Data extracted from a collection:
────────────────────
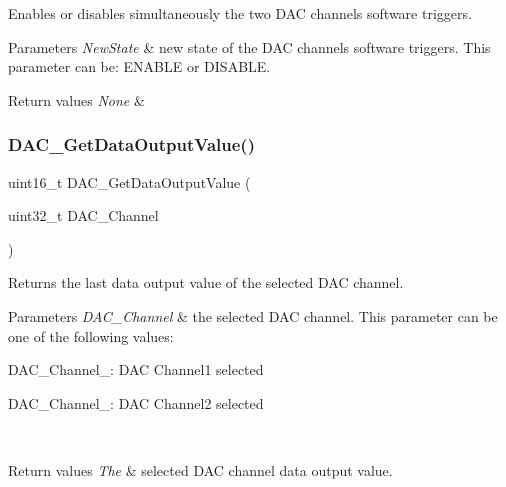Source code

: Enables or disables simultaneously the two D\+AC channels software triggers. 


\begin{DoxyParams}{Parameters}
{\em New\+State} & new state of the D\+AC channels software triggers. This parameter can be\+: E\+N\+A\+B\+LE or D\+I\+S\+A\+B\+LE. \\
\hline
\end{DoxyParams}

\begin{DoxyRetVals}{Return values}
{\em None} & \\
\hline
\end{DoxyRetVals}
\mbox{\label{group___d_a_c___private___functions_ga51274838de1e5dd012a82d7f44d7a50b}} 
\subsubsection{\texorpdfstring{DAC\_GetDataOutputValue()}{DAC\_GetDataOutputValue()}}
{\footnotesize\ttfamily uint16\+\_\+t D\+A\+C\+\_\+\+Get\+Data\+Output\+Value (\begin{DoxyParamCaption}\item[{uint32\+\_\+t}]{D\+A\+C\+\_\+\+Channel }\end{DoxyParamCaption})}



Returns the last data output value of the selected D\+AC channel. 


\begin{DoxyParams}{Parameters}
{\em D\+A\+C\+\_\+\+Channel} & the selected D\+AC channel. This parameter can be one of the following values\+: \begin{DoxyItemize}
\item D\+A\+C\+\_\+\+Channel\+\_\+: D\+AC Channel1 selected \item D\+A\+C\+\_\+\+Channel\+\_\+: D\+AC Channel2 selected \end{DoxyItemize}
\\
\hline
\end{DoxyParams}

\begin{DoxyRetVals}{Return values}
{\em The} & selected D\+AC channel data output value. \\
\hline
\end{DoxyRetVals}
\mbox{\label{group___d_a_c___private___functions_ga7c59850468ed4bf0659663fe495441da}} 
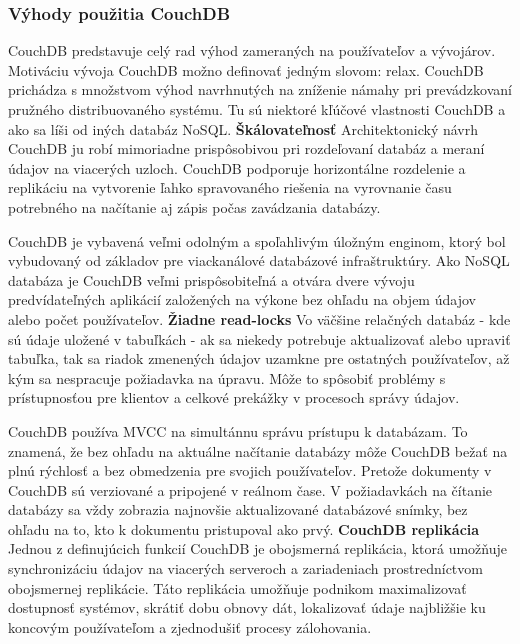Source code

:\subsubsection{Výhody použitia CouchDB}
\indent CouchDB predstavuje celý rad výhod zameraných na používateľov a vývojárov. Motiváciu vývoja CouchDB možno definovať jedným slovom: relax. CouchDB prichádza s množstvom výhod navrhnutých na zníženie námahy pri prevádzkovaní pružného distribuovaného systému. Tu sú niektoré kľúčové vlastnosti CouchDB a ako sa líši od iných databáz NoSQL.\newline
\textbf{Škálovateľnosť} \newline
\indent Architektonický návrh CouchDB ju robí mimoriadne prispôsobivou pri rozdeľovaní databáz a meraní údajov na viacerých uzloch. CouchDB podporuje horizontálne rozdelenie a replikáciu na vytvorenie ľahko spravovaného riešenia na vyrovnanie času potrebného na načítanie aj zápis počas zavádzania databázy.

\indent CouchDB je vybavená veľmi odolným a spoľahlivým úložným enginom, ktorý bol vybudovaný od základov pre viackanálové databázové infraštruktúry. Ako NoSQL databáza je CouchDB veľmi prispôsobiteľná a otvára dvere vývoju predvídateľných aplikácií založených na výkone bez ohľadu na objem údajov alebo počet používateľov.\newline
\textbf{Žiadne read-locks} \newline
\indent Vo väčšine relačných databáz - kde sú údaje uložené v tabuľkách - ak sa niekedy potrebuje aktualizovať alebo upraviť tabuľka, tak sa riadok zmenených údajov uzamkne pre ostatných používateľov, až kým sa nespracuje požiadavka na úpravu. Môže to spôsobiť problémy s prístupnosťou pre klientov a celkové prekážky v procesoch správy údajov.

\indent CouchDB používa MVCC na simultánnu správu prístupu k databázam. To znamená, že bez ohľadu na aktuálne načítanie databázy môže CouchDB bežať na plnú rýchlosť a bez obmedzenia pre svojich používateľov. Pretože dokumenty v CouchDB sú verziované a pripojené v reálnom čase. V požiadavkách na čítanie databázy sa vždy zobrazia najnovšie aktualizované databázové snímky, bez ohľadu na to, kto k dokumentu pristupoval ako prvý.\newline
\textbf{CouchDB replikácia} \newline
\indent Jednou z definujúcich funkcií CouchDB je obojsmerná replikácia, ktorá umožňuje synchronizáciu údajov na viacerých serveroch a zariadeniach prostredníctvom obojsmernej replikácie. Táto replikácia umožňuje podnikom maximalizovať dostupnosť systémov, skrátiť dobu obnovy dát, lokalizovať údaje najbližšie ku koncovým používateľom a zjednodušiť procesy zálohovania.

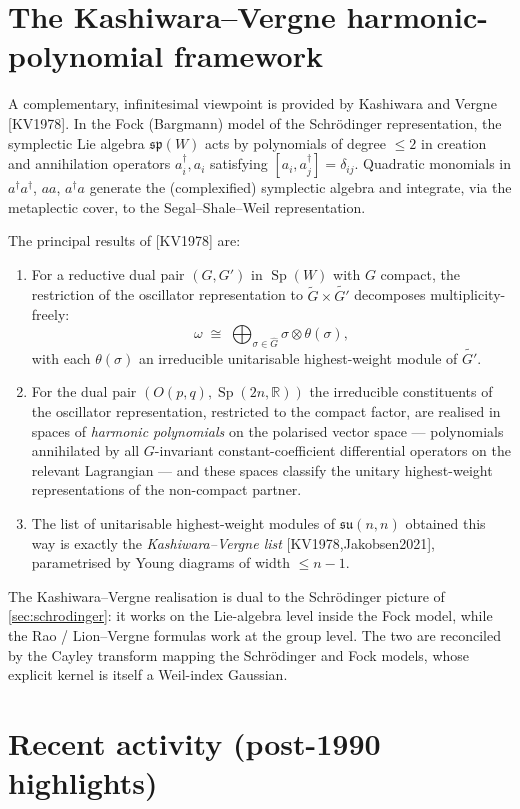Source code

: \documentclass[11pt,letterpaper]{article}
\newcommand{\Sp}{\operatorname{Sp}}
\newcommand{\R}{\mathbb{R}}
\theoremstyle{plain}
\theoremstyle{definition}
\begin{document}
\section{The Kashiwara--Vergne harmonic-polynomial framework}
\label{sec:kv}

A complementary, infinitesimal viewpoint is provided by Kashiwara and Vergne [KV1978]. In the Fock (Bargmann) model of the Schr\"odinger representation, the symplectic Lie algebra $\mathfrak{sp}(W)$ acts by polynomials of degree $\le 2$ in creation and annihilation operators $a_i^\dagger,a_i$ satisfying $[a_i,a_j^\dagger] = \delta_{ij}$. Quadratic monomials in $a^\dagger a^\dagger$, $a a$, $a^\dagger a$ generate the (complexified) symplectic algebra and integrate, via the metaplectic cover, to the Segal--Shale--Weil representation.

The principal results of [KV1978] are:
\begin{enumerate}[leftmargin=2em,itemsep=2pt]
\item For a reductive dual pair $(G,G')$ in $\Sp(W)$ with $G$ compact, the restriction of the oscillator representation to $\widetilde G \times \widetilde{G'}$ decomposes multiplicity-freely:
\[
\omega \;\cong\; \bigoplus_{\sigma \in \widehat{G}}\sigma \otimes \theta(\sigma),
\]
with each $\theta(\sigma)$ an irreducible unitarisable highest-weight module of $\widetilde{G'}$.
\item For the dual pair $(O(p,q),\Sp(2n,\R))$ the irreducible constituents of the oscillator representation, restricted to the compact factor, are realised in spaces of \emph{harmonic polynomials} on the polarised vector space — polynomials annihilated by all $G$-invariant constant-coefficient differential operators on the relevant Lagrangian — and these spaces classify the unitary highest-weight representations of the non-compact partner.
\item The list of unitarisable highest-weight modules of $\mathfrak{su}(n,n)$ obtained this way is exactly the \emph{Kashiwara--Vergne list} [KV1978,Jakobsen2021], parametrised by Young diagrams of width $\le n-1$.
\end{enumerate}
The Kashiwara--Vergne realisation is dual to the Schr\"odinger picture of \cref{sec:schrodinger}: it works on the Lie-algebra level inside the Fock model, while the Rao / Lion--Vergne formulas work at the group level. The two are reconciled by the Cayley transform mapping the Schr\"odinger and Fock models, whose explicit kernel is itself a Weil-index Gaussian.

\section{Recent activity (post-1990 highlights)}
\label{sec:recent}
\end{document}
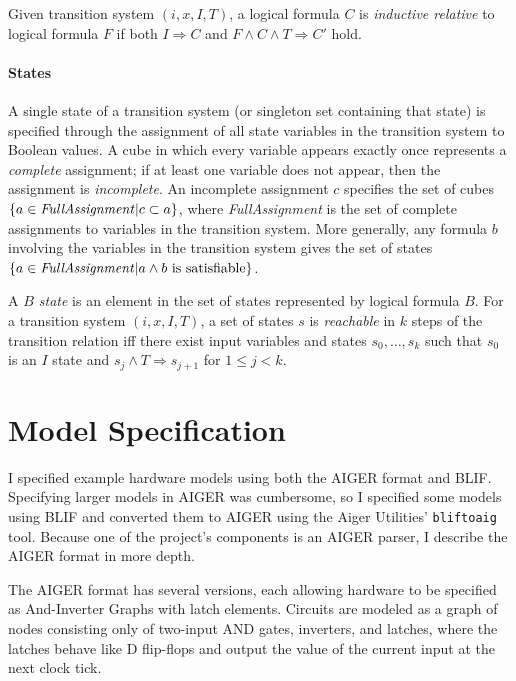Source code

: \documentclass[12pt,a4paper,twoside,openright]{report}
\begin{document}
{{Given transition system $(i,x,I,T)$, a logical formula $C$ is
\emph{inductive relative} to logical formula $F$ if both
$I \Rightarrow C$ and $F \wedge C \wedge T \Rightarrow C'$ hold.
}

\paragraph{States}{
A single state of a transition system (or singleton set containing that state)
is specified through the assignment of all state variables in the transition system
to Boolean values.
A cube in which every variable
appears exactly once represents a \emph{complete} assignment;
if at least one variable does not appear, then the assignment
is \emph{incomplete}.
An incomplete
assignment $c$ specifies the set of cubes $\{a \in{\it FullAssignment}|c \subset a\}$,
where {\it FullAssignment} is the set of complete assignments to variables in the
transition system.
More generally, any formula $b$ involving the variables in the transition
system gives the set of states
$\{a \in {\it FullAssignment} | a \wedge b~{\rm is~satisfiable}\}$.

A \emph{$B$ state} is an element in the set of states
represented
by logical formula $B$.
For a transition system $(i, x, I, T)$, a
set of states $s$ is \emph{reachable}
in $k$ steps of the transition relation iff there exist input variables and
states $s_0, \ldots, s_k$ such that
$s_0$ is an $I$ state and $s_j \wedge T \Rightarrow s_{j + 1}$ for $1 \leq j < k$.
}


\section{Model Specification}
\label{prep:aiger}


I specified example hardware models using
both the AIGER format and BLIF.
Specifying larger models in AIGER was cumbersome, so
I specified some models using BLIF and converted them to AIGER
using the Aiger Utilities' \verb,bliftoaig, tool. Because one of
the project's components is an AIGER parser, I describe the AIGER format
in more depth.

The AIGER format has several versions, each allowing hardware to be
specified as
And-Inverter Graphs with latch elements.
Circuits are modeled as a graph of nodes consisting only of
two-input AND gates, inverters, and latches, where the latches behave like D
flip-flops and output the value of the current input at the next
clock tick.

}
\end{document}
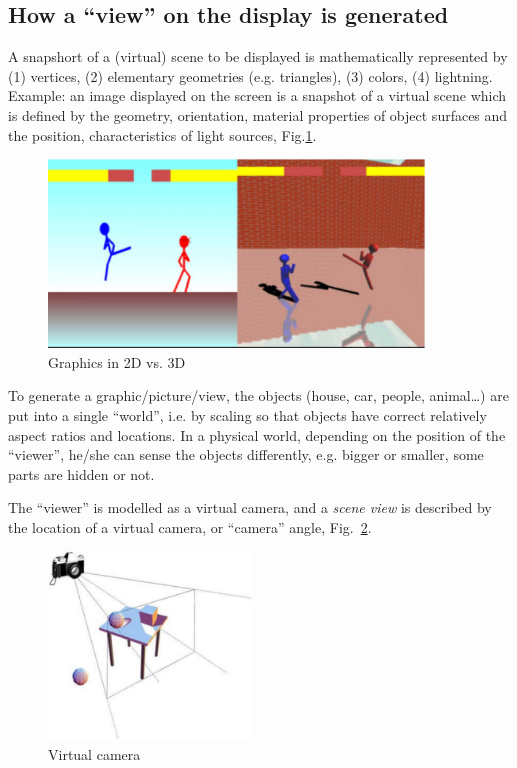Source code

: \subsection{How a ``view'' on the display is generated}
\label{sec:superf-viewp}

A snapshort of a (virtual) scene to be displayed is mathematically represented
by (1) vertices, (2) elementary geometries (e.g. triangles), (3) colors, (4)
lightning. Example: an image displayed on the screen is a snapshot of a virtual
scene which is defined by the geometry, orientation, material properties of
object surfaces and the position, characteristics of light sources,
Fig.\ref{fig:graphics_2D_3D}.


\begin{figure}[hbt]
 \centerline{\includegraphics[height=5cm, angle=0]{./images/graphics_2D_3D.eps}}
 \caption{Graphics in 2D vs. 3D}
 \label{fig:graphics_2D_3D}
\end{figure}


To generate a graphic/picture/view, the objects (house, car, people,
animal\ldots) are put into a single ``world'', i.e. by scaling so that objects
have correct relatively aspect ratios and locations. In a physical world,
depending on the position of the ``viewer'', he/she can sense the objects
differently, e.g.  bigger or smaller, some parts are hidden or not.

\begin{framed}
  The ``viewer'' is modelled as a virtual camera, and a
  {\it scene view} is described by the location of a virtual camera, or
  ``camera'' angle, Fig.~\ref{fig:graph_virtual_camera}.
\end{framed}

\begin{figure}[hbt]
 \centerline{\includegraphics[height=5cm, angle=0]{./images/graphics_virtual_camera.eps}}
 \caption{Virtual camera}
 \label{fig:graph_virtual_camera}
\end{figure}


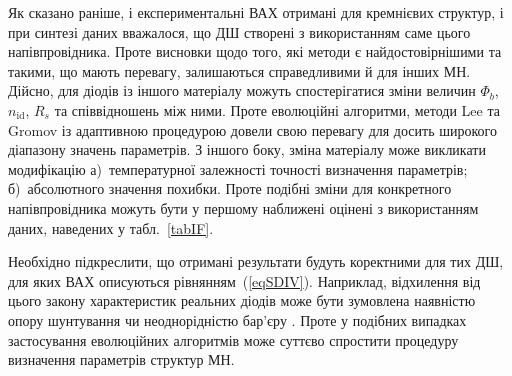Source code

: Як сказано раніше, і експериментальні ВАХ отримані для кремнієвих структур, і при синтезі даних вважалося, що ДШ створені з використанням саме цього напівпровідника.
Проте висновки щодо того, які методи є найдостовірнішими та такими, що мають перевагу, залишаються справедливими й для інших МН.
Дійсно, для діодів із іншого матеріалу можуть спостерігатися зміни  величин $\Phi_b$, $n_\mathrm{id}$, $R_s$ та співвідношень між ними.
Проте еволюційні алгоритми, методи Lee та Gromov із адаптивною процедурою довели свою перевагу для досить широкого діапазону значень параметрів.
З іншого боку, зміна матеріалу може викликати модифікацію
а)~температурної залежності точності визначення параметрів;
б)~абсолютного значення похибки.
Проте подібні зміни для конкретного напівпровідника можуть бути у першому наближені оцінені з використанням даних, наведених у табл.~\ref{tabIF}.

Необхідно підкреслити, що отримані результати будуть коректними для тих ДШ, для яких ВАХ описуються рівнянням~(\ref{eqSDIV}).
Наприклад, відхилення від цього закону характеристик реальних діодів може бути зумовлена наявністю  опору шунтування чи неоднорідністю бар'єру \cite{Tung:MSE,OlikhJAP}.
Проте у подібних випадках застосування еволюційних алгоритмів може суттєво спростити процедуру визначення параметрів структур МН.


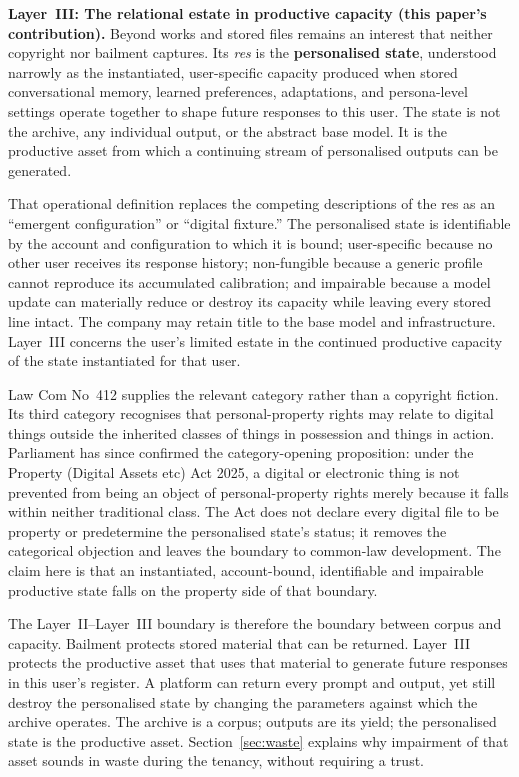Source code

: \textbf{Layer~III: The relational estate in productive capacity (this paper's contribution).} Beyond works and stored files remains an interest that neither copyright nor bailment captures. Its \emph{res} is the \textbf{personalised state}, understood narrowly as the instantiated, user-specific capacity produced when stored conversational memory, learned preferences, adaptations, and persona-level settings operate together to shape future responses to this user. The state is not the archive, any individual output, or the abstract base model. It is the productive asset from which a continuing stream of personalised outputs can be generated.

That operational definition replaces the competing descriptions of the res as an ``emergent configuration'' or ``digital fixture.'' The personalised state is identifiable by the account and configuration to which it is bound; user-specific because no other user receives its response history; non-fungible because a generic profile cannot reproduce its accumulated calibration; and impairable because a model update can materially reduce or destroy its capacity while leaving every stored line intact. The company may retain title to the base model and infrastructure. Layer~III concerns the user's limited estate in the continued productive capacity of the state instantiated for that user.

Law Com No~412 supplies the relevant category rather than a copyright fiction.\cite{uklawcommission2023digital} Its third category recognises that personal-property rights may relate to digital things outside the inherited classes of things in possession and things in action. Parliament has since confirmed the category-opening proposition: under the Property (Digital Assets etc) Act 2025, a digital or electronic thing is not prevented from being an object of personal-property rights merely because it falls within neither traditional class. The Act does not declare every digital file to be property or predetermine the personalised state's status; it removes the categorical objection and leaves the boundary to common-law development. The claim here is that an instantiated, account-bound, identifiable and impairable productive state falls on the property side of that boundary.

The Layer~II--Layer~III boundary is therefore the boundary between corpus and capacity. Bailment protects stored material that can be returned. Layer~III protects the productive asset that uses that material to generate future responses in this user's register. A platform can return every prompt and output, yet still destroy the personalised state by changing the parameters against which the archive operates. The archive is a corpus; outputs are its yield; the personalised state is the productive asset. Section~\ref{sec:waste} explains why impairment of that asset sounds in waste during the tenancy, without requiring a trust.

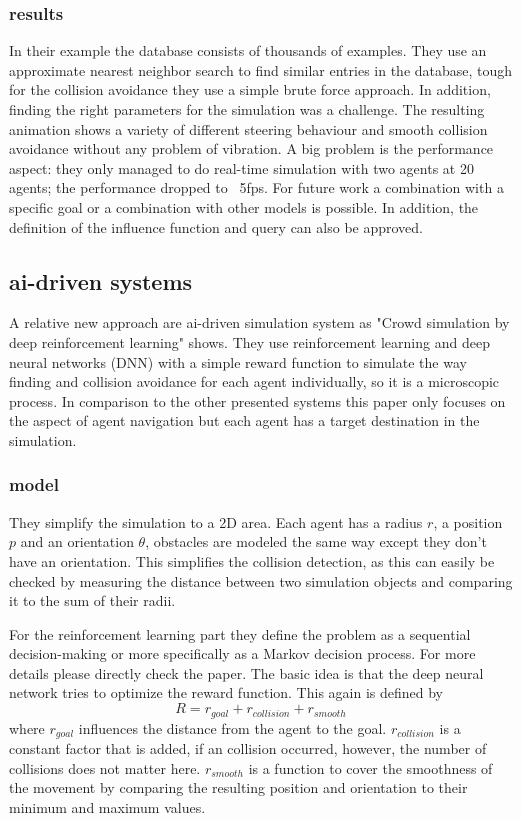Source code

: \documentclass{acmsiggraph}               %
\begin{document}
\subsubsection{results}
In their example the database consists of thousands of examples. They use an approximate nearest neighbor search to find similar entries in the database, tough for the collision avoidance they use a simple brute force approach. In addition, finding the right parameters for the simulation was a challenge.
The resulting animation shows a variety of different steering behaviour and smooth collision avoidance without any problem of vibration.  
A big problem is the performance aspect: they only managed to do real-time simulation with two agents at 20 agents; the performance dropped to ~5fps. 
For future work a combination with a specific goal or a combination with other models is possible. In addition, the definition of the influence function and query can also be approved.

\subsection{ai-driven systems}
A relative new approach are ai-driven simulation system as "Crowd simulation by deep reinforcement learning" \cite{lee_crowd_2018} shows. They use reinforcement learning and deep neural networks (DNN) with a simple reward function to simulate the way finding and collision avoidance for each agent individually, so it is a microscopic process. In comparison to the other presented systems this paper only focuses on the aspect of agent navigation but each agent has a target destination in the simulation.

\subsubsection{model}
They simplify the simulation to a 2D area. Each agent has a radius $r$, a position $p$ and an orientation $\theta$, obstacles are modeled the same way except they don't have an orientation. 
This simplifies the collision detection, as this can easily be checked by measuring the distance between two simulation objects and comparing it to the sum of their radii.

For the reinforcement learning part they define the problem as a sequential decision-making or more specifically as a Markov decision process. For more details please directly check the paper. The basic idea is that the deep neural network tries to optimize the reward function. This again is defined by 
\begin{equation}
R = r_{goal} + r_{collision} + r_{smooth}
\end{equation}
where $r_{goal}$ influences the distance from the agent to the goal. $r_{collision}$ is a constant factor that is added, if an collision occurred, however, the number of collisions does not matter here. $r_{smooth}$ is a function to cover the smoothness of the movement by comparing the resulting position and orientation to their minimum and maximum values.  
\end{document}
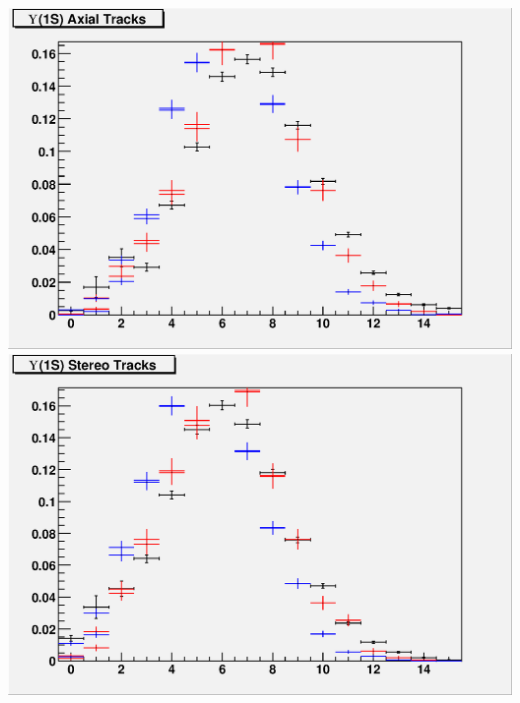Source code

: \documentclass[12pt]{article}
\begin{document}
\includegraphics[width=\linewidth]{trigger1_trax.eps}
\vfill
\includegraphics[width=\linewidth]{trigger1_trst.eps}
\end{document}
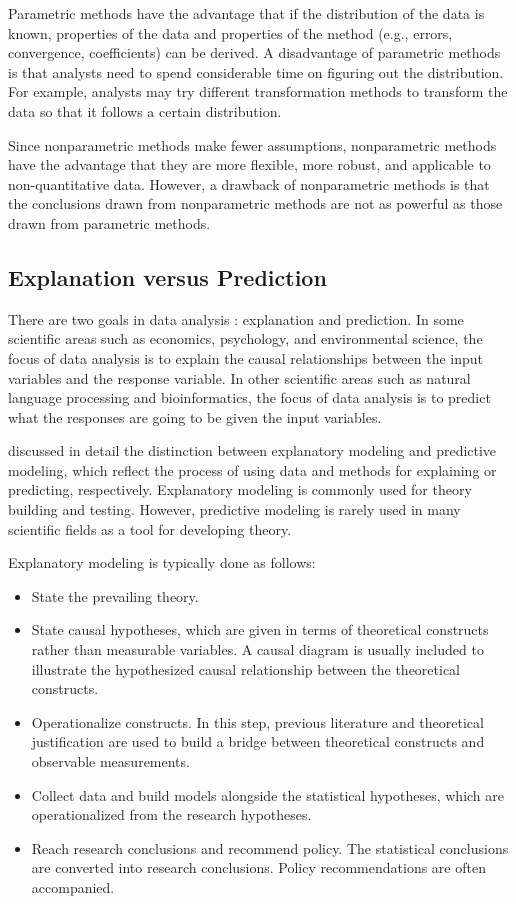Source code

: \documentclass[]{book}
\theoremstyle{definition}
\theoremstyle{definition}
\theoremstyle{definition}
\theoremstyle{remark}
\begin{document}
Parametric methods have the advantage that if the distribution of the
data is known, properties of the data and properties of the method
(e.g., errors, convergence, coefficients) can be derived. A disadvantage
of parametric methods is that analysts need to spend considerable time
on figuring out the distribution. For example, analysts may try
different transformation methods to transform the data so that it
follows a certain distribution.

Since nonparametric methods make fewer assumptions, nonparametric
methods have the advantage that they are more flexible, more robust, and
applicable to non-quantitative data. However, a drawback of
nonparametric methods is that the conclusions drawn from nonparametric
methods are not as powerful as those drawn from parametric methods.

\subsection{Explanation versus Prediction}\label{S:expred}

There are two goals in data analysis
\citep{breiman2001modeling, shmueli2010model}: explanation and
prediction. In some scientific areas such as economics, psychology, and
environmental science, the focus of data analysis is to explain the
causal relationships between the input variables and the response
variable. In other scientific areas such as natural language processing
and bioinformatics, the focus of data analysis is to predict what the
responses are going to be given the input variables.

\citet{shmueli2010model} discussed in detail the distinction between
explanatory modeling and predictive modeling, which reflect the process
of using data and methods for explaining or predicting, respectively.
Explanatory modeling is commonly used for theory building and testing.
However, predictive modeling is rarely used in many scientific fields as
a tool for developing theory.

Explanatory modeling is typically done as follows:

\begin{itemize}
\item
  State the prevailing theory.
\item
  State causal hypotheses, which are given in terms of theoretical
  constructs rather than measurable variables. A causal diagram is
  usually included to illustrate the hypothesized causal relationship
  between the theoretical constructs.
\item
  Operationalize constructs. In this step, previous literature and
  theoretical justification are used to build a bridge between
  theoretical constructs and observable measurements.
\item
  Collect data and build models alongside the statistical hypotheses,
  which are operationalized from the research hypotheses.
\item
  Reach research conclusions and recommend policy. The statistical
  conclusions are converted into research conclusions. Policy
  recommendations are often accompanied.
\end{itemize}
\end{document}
────────────────────
Exercise goal » Show the lines where the word "бути" appears in the entries.

Problem solution »
Проте подібні зміни для конкретного напівпровідника можуть бути у першому наближені оцінені з використанням даних, наведених у табл.~\ref{tabIF}.
Наприклад, відхилення від цього закону характеристик реальних діодів може бути зумовлена наявністю  опору шунтування чи неоднорідністю бар'єру \cite{Tung:MSE,OlikhJAP}.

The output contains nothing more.